To do
Type out the data again. Keep every line exactly the same.

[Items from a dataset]
==========
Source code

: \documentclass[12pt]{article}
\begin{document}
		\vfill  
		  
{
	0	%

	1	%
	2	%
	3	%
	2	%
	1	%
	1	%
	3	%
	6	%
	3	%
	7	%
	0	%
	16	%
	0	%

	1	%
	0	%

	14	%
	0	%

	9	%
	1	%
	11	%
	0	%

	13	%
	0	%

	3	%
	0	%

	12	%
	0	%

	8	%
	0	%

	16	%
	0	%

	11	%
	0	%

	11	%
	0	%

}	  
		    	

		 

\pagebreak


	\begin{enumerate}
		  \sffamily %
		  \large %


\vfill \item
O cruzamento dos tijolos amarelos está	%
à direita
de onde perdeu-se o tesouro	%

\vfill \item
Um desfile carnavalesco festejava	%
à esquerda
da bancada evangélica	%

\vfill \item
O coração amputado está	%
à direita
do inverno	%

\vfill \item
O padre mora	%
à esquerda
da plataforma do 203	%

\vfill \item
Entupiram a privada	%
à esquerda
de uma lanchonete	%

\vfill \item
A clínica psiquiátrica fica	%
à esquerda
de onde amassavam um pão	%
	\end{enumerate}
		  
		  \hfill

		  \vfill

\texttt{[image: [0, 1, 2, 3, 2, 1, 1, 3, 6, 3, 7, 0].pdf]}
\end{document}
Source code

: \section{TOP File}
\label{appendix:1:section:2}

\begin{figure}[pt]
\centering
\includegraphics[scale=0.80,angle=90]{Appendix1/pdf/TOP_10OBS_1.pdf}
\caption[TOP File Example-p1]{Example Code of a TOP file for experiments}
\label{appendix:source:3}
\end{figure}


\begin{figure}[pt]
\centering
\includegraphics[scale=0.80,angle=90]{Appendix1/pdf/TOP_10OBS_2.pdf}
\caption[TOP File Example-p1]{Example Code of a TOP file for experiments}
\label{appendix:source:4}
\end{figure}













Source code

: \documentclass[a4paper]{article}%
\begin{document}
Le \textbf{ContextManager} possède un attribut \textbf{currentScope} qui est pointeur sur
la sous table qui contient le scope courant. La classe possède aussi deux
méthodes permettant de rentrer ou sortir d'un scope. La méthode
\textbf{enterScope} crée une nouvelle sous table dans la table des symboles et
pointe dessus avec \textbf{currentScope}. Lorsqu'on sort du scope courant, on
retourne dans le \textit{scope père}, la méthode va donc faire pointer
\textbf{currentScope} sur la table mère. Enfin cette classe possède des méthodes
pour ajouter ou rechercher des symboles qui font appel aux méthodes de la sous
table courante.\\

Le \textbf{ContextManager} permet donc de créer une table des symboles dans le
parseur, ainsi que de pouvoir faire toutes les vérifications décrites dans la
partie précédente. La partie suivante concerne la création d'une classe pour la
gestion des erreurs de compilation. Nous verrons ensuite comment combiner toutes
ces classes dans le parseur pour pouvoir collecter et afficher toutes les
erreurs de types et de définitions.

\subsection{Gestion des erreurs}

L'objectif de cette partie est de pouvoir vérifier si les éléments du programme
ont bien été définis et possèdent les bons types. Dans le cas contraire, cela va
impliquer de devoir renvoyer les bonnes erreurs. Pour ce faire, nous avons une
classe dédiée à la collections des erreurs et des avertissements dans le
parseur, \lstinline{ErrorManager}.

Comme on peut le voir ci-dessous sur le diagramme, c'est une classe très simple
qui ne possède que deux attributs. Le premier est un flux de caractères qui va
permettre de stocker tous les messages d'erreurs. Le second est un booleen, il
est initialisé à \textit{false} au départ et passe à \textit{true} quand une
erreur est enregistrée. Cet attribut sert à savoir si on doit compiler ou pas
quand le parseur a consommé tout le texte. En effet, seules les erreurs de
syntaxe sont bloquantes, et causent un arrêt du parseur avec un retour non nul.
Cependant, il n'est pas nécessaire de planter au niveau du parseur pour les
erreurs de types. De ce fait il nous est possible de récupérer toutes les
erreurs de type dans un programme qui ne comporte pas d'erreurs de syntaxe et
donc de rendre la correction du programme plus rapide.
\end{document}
==========
Exercise output
Source code

: \documentclass[12pt]{article}
\begin{document}
		\vfill  
		  
{
	0	%

	1	%
	2	%
	3	%
	2	%
	1	%
	1	%
	3	%
	6	%
	3	%
	7	%
	0	%
	16	%
	0	%

	1	%
	0	%

	14	%
	0	%

	9	%
	1	%
	11	%
	0	%

	13	%
	0	%

	3	%
	0	%

	12	%
	0	%

	8	%
	0	%

	16	%
	0	%

	11	%
	0	%

	11	%
	0	%

}	  
		    	

		 

\pagebreak


	\begin{enumerate}
		  \sffamily %
		  \large %


\vfill \item
O cruzamento dos tijolos amarelos está	%
à direita
de onde perdeu-se o tesouro	%

\vfill \item
Um desfile carnavalesco festejava	%
à esquerda
da bancada evangélica	%

\vfill \item
O coração amputado está	%
à direita
do inverno	%

\vfill \item
O padre mora	%
à esquerda
da plataforma do 203	%

\vfill \item
Entupiram a privada	%
à esquerda
de uma lanchonete	%

\vfill \item
A clínica psiquiátrica fica	%
à esquerda
de onde amassavam um pão	%
	\end{enumerate}
		  
		  \hfill

		  \vfill

\texttt{[image: [0, 1, 2, 3, 2, 1, 1, 3, 6, 3, 7, 0].pdf]}
\end{document}
Source code

: \section{TOP File}
\label{appendix:1:section:2}

\begin{figure}[pt]
\centering
\includegraphics[scale=0.80,angle=90]{Appendix1/pdf/TOP_10OBS_1.pdf}
\caption[TOP File Example-p1]{Example Code of a TOP file for experiments}
\label{appendix:source:3}
\end{figure}


\begin{figure}[pt]
\centering
\includegraphics[scale=0.80,angle=90]{Appendix1/pdf/TOP_10OBS_2.pdf}
\caption[TOP File Example-p1]{Example Code of a TOP file for experiments}
\label{appendix:source:4}
\end{figure}













Source code

: \documentclass[a4paper]{article}%
\begin{document}
Le \textbf{ContextManager} possède un attribut \textbf{currentScope} qui est pointeur sur
la sous table qui contient le scope courant. La classe possède aussi deux
méthodes permettant de rentrer ou sortir d'un scope. La méthode
\textbf{enterScope} crée une nouvelle sous table dans la table des symboles et
pointe dessus avec \textbf{currentScope}. Lorsqu'on sort du scope courant, on
retourne dans le \textit{scope père}, la méthode va donc faire pointer
\textbf{currentScope} sur la table mère. Enfin cette classe possède des méthodes
pour ajouter ou rechercher des symboles qui font appel aux méthodes de la sous
table courante.\\

Le \textbf{ContextManager} permet donc de créer une table des symboles dans le
parseur, ainsi que de pouvoir faire toutes les vérifications décrites dans la
partie précédente. La partie suivante concerne la création d'une classe pour la
gestion des erreurs de compilation. Nous verrons ensuite comment combiner toutes
ces classes dans le parseur pour pouvoir collecter et afficher toutes les
erreurs de types et de définitions.

\subsection{Gestion des erreurs}

L'objectif de cette partie est de pouvoir vérifier si les éléments du programme
ont bien été définis et possèdent les bons types. Dans le cas contraire, cela va
impliquer de devoir renvoyer les bonnes erreurs. Pour ce faire, nous avons une
classe dédiée à la collections des erreurs et des avertissements dans le
parseur, \lstinline{ErrorManager}.

Comme on peut le voir ci-dessous sur le diagramme, c'est une classe très simple
qui ne possède que deux attributs. Le premier est un flux de caractères qui va
permettre de stocker tous les messages d'erreurs. Le second est un booleen, il
est initialisé à \textit{false} au départ et passe à \textit{true} quand une
erreur est enregistrée. Cet attribut sert à savoir si on doit compiler ou pas
quand le parseur a consommé tout le texte. En effet, seules les erreurs de
syntaxe sont bloquantes, et causent un arrêt du parseur avec un retour non nul.
Cependant, il n'est pas nécessaire de planter au niveau du parseur pour les
erreurs de types. De ce fait il nous est possible de récupérer toutes les
erreurs de type dans un programme qui ne comporte pas d'erreurs de syntaxe et
donc de rendre la correction du programme plus rapide.
\end{document}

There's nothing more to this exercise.